Nephew Of ‘Jaws’ Actor To Speak At Chatham Orpheum
Who can forget that chilling scene from the iconic movie “Jaws” when the tough and “certifiable” shark-hunter Quint regales Police Chief Brody and shark expert Matt Hooper with a lurid description of the vicious shark attacks on those who survived the sinking of the USS Indianapolis during World War II?
In his biography of his uncle, “Robert Shaw: An Actor’s Life on the Set of Jaws and Beyond” (Citadel Press, 2025), Christopher Shaw Myers tells us that Shaw, who played Quint, wrote that monologue with the aid of the Pulitzer Prize-winning novelist and playwright Thornton Wilder, whom he met up with at the Black Dog Tavern on Martha’s Vineyard one evening in the summer of 1974 during the filming of “Jaws.” The morning after Shaw enjoyed champagne with Wilder, he woke up hungover and jotted down the Indianapolis monologue that had vexed the film’s screenwriters.
The point of Shaw’s monologue? For Quint, hunting sharks was personal.
And director Steven Spielberg’s reaction when he heard Shaw deliver the monologue? “I believe we have our picture,” he said.
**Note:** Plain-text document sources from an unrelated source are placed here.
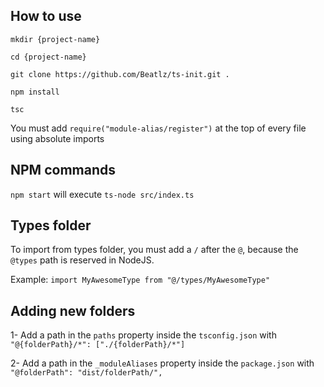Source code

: ## How to use
`mkdir {project-name}`

`cd {project-name}`

`git clone https://github.com/Beatlz/ts-init.git .`

`npm install`

`tsc`

You must add `require("module-alias/register")` at the top of every file using absolute imports

## NPM commands

`npm start` will execute `ts-node src/index.ts`

## Types folder

To import from types folder, you must add a `/` after the `@`, because the `@types` path is reserved in NodeJS. 

Example: `import MyAwesomeType from "@/types/MyAwesomeType"`

## Adding new folders

1- Add a path in the `paths` property inside the `tsconfig.json` with `"@{folderPath}/*": ["./{folderPath}/*"]`

2- Add a path in the `_moduleAliases` property inside the `package.json` with `"@folderPath": "dist/folderPath/",`
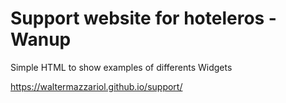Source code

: # Support website for hoteleros - Wanup

Simple HTML to show examples of differents Widgets

https://waltermazzariol.github.io/support/
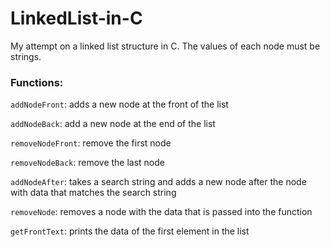 # LinkedList-in-C
My attempt on a linked list structure in C. The values of each node must be strings.

### Functions:
`addNodeFront`: adds a new node at the front of the list

`addNodeBack`: add a new node at the end of the list

`removeNodeFront`: remove the first node

`removeNodeBack`: remove the last node

`addNodeAfter`: takes a search string and adds a new node after the node with data that matches the search string

`removeNode`: removes a node with the data that is passed into the function

`getFrontText`: prints the data of the first element in the list
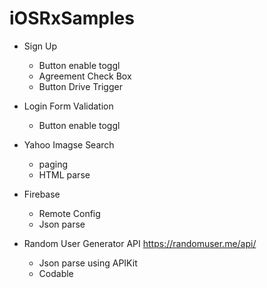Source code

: # iOSRxSamples
- Sign Up 
    - Button enable toggl
    - Agreement Check Box
    - Button Drive Trigger

- Login Form Validation
    - Button enable toggl

- Yahoo Imagse Search
    - paging  
    - HTML parse
    
- Firebase
    - Remote Config
    - Json parse
    
- Random User Generator API https://randomuser.me/api/
    - Json parse using APIKit
    - Codable
    
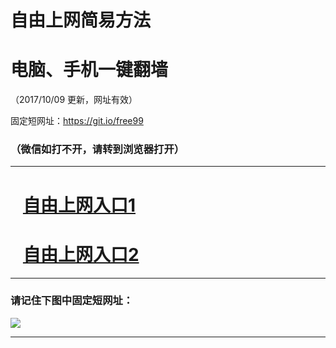 ﻿# 自由上网简易方法

# 电脑、手机一键翻墙

（2017/10/09 更新，网址有效）

固定短网址：https://git.io/free99

### （微信如打不开，请转到浏览器打开）


***





# &nbsp;&nbsp; <a href="http://ft3061330190.fwq-tz-1001.info/fwqtz01.html?t=100900131908 " target="_blank">自由上网入口1</a>
# &nbsp;&nbsp; <a href="http://ft1173221141.fwq-tz-1002.info/fwqtz02.html?t=100900122026 " target="_blank">自由上网入口2</a>
***

### 请记住下图中固定短网址：

<img src="https://s3-us-west-2.amazonaws.com/fwq-1001/yjfq-20170905okok.png" /> 


***

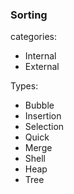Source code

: ### Sorting

categories:
- Internal
- External

Types:
- Bubble
- Insertion
- Selection
- Quick
- Merge
- Shell
- Heap
- Tree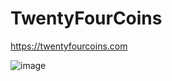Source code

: # TwentyFourCoins

https://twentyfourcoins.com

![image](https://user-images.githubusercontent.com/12777137/147412233-6e9028e6-f784-41f7-9205-b431b00cc3aa.png)
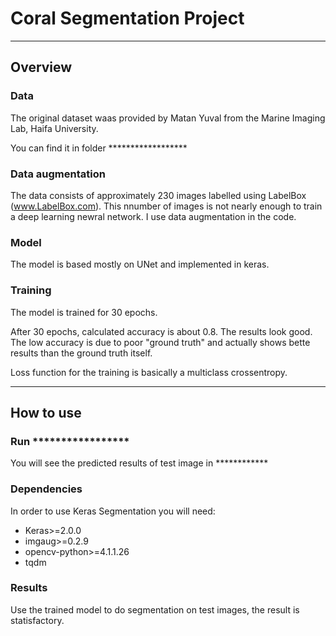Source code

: # Coral Segmentation Project

---

## Overview

### Data

The original dataset waas provided by Matan Yuval from the Marine Imaging Lab, Haifa University.

You can find it in folder ******************

### Data augmentation

The data consists of approximately 230 images labelled using LabelBox (www.LabelBox.com). This nnumber of images is not nearly enough to train a deep learning newral network. I use data augmentation in the code.

### Model

The model is based mostly on UNet and implemented in keras.

### Training

The model is trained for 30 epochs.

After 30 epochs, calculated accuracy is about 0.8. The results look good. The low accuracy is due to poor "ground truth" and actually shows bette results than the ground truth itself.


Loss function for the training is basically a multiclass crossentropy.

---

## How to use

### Run *****************

You will see the predicted results of test image in ************

### Dependencies

In order to use Keras Segmentation you will need:

* Keras>=2.0.0
* imgaug>=0.2.9
* opencv-python>=4.1.1.26
* tqdm

### Results

Use the trained model to do segmentation on test images, the result is statisfactory.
Myers, who is a son of Shaw’s sister Joanna, will give a talk on his uncle and “Jaws” prior to the Sunday, July 5 screening of “Jaws” at the Chatham Orpheum Theater. Myers’s talk consists of two parts — Robert Shaw’s “storied” acting career and the family circumstances that led to such an extraordinary personality, and secondly what makes “Jaws” a classic.
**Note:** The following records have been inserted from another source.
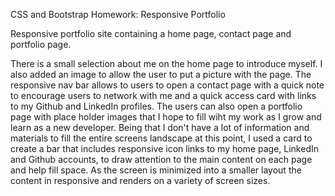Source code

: CSS and Bootstrap Homework: Responsive Portfolio

Responsive portfolio site containing a home page, contact page and portfolio page.

There is a small selection about me on the home page to introduce myself. I also added an image to allow the user to put a picture with the page.
The responsive nav bar allows to users to open a contact page with a quick note to encourage users to network with me and a quick access card with links to my Github and LinkedIn profiles.
The users can also open a portfolio page with place holder images that I hope to fill wiht my work as I grow and learn as a new developer.
Being that I don't have a lot of information and materials to fill the entire screens landscape at this point, I used a card to create a bar that includes responsive icon links to my home page, LinkedIn and Github accounts, to draw attention to the main content on each page and help fill space. 
As the screen is minimized into a smaller layout the content in responsive and renders on a variety of screen sizes. 






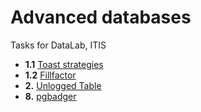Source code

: # Advanced databases
 Tasks for DataLab, ITIS

+ **1.1** [Toast strategies](1.1%20Toast%20strategies)
+ **1.2** [Fillfactor](1.2%20Fillfactor)
+ **2\.** [Unlogged Table](2.%20%20Unlogged%20Table)
+ **8\.** [pgbadger](8.%20pgbadger)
Myers, who lives in Fairfield County, Conn., with his wife Colleen, was born and raised in Pennsylvania. He is a graduate of Trinity College and Columbia University. After retiring from a 30-year career in the high-tech field, he had time to delve into his family’s history. When he was a child, he often heard the actor and his siblings swapping tales about their formative years in Scotland and England. “Robert Shaw” is Myers’s first book.
“This is not your traditional biography,” Myers said in an email interview last week. “It is more of a family memoir, including information about Robert Shaw’s parents and siblings. My belief is that a) the Shaw family is fascinating in their own right, and b) you cannot truly understand Robert Shaw without understanding his family, especially the very strong women who surrounded him.”
One of those strong women was Myers’s mother, Joanna, to whom Shaw was “extremely close. As children, they read the same books together so they could discuss and dissect them.
“Before they had families, Robert would sleep in the bathtub whenever Joanna visited, so she could have his bed,” Myers says. “Later in life, Robert offered to pay for Joanna’s Ph.D. when she told him she needed it to advance in her career but could not afford it. That was the type of person Robert was — loyal to a fault, always ready to help family and friends whenever they needed it.”
Shaw was born in Lancashire, England, in 1927, the oldest of five children, all delivered by their father Thomas, a doctor. Shaw grew up in Orkney, Scotland and later in Cornwall. One problem was that Thomas became a drunk, disappearing sometimes from lunchtime until late at night. He eventually died by mixing morphine with alcohol. The book opens at an inquest in the winter of 1940 with Shaw’s mother Doreen on the witness stand and a judge asking her if she murdered her husband. Eventually Thomas’s death was ruled a suicide.
Shaw began acting around the end of World War II, and Myers chronicles his early career in the theater, primarily in Shakespearian roles. Shaw was also a writer and the author of several novels and the play “The Man in the Glass Booth.” But it may be for his role as Quint in “Jaws” that he is best remembered today. In “Robert Shaw” Myers takes us onto the set of “Jaws” when Joanna, and his cantankerous grandmother, who one actor dubbed “scarier than the shark,” visited Shaw.
As for intrigue on the set, Shaw’s relatives got their fill. It is well known that Richard Dreyfuss and Shaw did not get along. One day during filming Dreyfuss accused Shaw of being drunk, which Shaw admitted. When Shaw asked Dreyfuss to hold his flask, Dreyfuss tossed it into the ocean. It turned out that the flask was a gift from Paul Newman, who gave it to Shaw when they wrapped up shooting on “The Sting.”
Three years after “Jaws” was released, Shaw died of a heart attack on the side of a road in Ireland. He was just 51 that August of 1978. The family was somber after the funeral, but then they began swapping stories and laughing. “The odd thing about Robert was that he did not laugh very much. He made others laugh,” Myers writes.
“Jaws” will play at the Chatham Orpheum Theater through July 9. On Sunday, July 5 at 6:30 p.m. Myers will sign copies of “Robert Shaw” in the Orpheum’s lobby. At 7 p.m. Myers will speak about his uncle, with a screening of “Jaws” following. Tickets are $20 and available in advance through chathamorpheum.org.